WHAT IS EXPECTED >> The answer must consist of every line below that holds the word "works".

(Stored data entries)

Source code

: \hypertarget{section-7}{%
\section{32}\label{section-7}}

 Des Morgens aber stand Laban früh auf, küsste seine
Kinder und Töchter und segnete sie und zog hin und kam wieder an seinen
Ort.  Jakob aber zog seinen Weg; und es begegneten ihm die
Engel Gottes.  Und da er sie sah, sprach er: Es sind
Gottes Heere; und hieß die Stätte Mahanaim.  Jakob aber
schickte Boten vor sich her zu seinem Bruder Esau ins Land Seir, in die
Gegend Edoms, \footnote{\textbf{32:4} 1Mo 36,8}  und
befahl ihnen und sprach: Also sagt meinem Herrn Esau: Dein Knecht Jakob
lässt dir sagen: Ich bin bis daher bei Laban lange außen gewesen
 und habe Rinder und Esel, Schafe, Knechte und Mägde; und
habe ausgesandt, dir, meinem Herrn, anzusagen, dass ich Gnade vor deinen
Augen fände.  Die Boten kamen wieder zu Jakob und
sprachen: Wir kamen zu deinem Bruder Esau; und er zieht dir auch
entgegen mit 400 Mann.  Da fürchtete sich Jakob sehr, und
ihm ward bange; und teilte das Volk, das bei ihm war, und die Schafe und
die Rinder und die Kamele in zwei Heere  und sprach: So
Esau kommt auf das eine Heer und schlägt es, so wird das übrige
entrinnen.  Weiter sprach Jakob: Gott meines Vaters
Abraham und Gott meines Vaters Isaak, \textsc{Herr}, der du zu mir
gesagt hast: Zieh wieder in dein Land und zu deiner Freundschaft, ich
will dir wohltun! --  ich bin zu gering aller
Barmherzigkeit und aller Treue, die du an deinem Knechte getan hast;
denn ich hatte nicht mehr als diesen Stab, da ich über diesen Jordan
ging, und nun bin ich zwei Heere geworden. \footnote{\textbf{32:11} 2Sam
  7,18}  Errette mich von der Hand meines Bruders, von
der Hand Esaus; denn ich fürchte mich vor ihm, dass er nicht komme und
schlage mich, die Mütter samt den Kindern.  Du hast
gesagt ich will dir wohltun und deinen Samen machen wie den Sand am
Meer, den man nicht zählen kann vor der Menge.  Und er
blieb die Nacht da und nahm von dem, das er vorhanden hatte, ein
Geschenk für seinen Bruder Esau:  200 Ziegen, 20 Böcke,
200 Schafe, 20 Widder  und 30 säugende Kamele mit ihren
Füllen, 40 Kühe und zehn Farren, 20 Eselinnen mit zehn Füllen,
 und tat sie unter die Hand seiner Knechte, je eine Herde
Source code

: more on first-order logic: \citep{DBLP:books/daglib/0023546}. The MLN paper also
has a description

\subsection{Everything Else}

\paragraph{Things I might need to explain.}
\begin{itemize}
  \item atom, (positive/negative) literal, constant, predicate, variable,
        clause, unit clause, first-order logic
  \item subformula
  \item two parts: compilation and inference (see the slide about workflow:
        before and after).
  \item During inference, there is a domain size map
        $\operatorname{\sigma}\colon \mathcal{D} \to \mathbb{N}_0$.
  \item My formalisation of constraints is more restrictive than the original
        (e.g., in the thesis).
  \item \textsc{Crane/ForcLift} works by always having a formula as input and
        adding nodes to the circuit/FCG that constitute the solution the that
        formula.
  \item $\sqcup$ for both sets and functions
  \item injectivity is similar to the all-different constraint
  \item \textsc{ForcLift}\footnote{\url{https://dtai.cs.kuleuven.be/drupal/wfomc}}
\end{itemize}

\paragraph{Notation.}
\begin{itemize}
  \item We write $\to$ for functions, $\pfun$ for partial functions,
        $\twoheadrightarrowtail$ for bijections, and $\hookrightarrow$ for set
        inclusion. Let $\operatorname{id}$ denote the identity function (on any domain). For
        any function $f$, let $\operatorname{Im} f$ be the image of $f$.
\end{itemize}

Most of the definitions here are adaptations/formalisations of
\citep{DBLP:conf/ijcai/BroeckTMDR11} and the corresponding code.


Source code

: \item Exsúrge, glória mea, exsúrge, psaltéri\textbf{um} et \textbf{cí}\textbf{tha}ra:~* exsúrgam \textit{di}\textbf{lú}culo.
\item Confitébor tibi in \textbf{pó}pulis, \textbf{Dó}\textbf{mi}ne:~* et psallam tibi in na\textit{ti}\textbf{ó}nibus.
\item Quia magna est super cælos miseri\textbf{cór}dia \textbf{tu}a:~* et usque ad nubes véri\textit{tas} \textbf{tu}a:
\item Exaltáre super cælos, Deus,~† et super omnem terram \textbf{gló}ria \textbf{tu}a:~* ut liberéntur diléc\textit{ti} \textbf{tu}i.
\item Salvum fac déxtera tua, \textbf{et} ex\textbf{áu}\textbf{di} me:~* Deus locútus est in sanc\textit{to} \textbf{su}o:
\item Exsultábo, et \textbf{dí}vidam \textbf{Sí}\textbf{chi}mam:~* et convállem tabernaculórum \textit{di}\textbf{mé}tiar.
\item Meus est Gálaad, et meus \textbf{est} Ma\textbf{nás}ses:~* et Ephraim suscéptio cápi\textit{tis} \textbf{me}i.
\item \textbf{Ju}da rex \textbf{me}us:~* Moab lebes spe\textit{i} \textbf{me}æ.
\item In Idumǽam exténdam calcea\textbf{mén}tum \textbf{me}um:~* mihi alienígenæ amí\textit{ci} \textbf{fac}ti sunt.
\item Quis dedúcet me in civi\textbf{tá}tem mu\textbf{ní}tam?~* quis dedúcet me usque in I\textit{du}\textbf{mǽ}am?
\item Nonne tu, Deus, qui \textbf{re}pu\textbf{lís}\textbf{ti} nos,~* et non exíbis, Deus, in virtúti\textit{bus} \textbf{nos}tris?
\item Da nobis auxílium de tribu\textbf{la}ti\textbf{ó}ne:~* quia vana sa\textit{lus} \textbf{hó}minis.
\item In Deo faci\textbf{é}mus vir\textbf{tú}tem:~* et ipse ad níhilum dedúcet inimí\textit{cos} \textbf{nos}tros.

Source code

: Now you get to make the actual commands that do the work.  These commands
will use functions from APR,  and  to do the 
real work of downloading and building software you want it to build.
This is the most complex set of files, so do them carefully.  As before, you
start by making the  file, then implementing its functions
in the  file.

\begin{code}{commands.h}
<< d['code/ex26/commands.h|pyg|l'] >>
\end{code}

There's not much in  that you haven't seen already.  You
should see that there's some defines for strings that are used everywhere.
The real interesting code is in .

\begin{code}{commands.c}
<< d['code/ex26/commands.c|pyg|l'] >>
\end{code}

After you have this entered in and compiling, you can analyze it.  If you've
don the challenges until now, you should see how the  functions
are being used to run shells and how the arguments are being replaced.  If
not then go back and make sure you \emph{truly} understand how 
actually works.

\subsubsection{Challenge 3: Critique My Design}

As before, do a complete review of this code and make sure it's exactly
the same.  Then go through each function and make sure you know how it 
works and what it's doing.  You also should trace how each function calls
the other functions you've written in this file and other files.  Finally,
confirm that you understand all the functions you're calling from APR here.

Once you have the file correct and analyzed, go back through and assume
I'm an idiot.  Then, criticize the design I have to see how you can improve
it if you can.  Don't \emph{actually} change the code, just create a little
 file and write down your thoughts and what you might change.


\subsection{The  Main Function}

RESULT OF THIS EXERCISE >>
  \item \textsc{Crane/ForcLift} works by always having a formula as input and
actually works.
works and what it's doing.  You also should trace how each function calls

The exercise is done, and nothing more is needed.